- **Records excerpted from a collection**
>>>>>
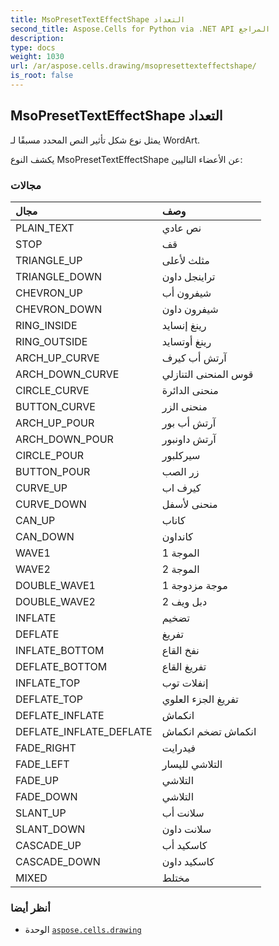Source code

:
 ```yaml
---
title: MsoPresetTextEffectShape التعداد
second_title: Aspose.Cells for Python via .NET API المراجع
description:
type: docs
weight: 1030
url: /ar/aspose.cells.drawing/msopresettexteffectshape/
is_root: false
---
```

##  MsoPresetTextEffectShape التعداد
يمثل نوع شكل تأثير النص المحدد مسبقًا لـ WordArt.



يكشف النوع MsoPresetTextEffectShape عن الأعضاء التاليين:

###  مجالات
| مجال| وصف|
| :- | :- |
| PLAIN_TEXT | نص عادي|
| STOP | قف|
| TRIANGLE_UP | مثلث لأعلى|
| TRIANGLE_DOWN | تراينجل داون|
| CHEVRON_UP | شيفرون أب|
| CHEVRON_DOWN | شيفرون داون|
| RING_INSIDE | رينغ إنسايد|
| RING_OUTSIDE | رينغ أوتسايد|
| ARCH_UP_CURVE | آرتش أب كيرف|
| ARCH_DOWN_CURVE | قوس المنحنى التنازلي|
| CIRCLE_CURVE | منحنى الدائرة|
| BUTTON_CURVE | منحنى الزر|
| ARCH_UP_POUR | آرتش أب بور|
| ARCH_DOWN_POUR | آرتش داونبور|
| CIRCLE_POUR | سيركلبور|
| BUTTON_POUR | زر الصب|
| CURVE_UP | كيرف اب|
| CURVE_DOWN | منحنى لأسفل|
| CAN_UP | كاناب|
| CAN_DOWN | كانداون|
| WAVE1 | الموجة 1|
| WAVE2 | الموجة 2|
| DOUBLE_WAVE1 | موجة مزدوجة 1|
| DOUBLE_WAVE2 | دبل ويف 2|
| INFLATE | تضخيم|
| DEFLATE | تفريغ|
| INFLATE_BOTTOM | نفخ القاع|
| DEFLATE_BOTTOM | تفريغ القاع|
| INFLATE_TOP | إنفلات توب|
| DEFLATE_TOP | تفريغ الجزء العلوي|
| DEFLATE_INFLATE |انكماش|
| DEFLATE_INFLATE_DEFLATE | انكماش تضخم انكماش|
| FADE_RIGHT | فيدرايت|
| FADE_LEFT | التلاشي لليسار|
| FADE_UP | التلاشي|
| FADE_DOWN | التلاشي|
| SLANT_UP | سلانت أب|
| SLANT_DOWN | سلانت داون|
| CASCADE_UP | كاسكيد أب|
| CASCADE_DOWN | كاسكيد داون|
| MIXED | مختلط|



###  أنظر أيضا
* الوحدة [`aspose.cells.drawing`](..)
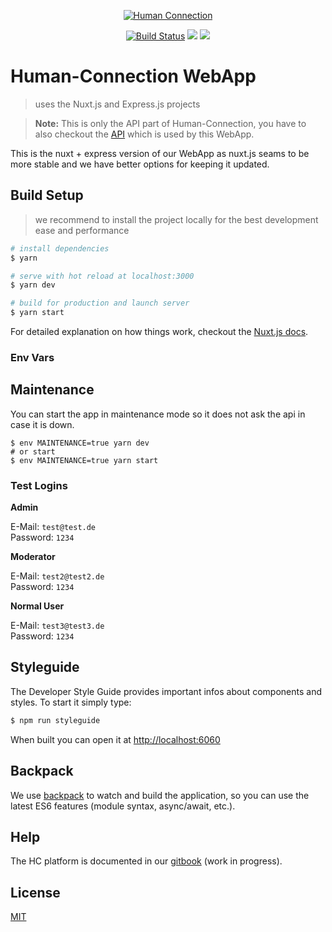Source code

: <p align="center">
  <a href="https://human-connection.org"><img align="center" src="https://human-connection.org/wp-content/uploads/2017/11/human-connection-logo.svg" alt="Human Connection" /></a>
</p>


<p align="center">
  <a href="https://travis-ci.org/Human-Connection/WebApp"><img src="https://img.shields.io/travis/Human-Connection/WebApp/master.svg" alt="Build Status" /></a>
  <a href="https://david-dm.org/human-Connection/webapp"><img src="https://img.shields.io/david/human-connection/webapp.svg" "Dependencies" /></a>
  <a href="https://github.com/Human-Connection/WebApp/blob/develop/LICENSE.md"><img src="https://img.shields.io/badge/license-MIT-green.svg" "MIT" /></a>
</p>

# Human-Connection WebApp
> uses the Nuxt.js and Express.js projects

> **Note:** This is only the API part of Human-Connection, you have to also checkout the [API](https://github.com/Human-Connection/API) which is used by this WebApp.

This is the nuxt + express version of our WebApp as nuxt.js seams to be more stable and we have better options for keeping it updated.

## Build Setup

> we recommend to install the project locally for the best development ease and performance

``` bash
# install dependencies
$ yarn

# serve with hot reload at localhost:3000
$ yarn dev

# build for production and launch server
$ yarn start
```

For detailed explanation on how things work, checkout the [Nuxt.js docs](https://github.com/nuxt/nuxt.js).

### Env Vars

## Maintenance

You can start the app in maintenance mode so it does not ask the api in case it is down.
```
$ env MAINTENANCE=true yarn dev 
# or start
$ env MAINTENANCE=true yarn start
```

### Test Logins

**Admin**

E-Mail: `test@test.de`  
Password: `1234`

**Moderator**

E-Mail: `test2@test2.de`  
Password: `1234`

**Normal User**

E-Mail: `test3@test3.de`  
Password: `1234`

## Styleguide

The Developer Style Guide provides important infos about components and styles. To start it simply type:

``` bash
$ npm run styleguide
```
When built you can open it at [http://localhost:6060](http://localhost:6060)

## Backpack

We use [backpack](https://github.com/palmerhq/backpack) to watch and build the application, so you can use the latest ES6 features (module syntax, async/await, etc.).

## Help

The HC platform is documented in our [gitbook](https://www.gitbook.com/book/human-connection/documentation/) (work in progress).

## License 

[MIT](https://github.com/Human-Connection/WebApp/blob/develop/LICENSE.md)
<<<<<
- **Work task**
The requested lines run from the one with "and Express.js projects" through the last line of the records. Return them exactly.

- **Written response**
> uses the Nuxt.js and Express.js projects

> **Note:** This is only the API part of Human-Connection, you have to also checkout the [API](https://github.com/Human-Connection/API) which is used by this WebApp.

This is the nuxt + express version of our WebApp as nuxt.js seams to be more stable and we have better options for keeping it updated.

## Build Setup

> we recommend to install the project locally for the best development ease and performance

``` bash
# install dependencies
$ yarn

# serve with hot reload at localhost:3000
$ yarn dev

# build for production and launch server
$ yarn start
```

For detailed explanation on how things work, checkout the [Nuxt.js docs](https://github.com/nuxt/nuxt.js).

### Env Vars

## Maintenance

You can start the app in maintenance mode so it does not ask the api in case it is down.
```
$ env MAINTENANCE=true yarn dev 
# or start
$ env MAINTENANCE=true yarn start
```

### Test Logins

**Admin**

E-Mail: `test@test.de`  
Password: `1234`

**Moderator**

E-Mail: `test2@test2.de`  
Password: `1234`

**Normal User**

E-Mail: `test3@test3.de`  
Password: `1234`

## Styleguide

The Developer Style Guide provides important infos about components and styles. To start it simply type:

``` bash
$ npm run styleguide
```
When built you can open it at [http://localhost:6060](http://localhost:6060)

## Backpack

We use [backpack](https://github.com/palmerhq/backpack) to watch and build the application, so you can use the latest ES6 features (module syntax, async/await, etc.).

## Help

The HC platform is documented in our [gitbook](https://www.gitbook.com/book/human-connection/documentation/) (work in progress).

## License 

[MIT](https://github.com/Human-Connection/WebApp/blob/develop/LICENSE.md)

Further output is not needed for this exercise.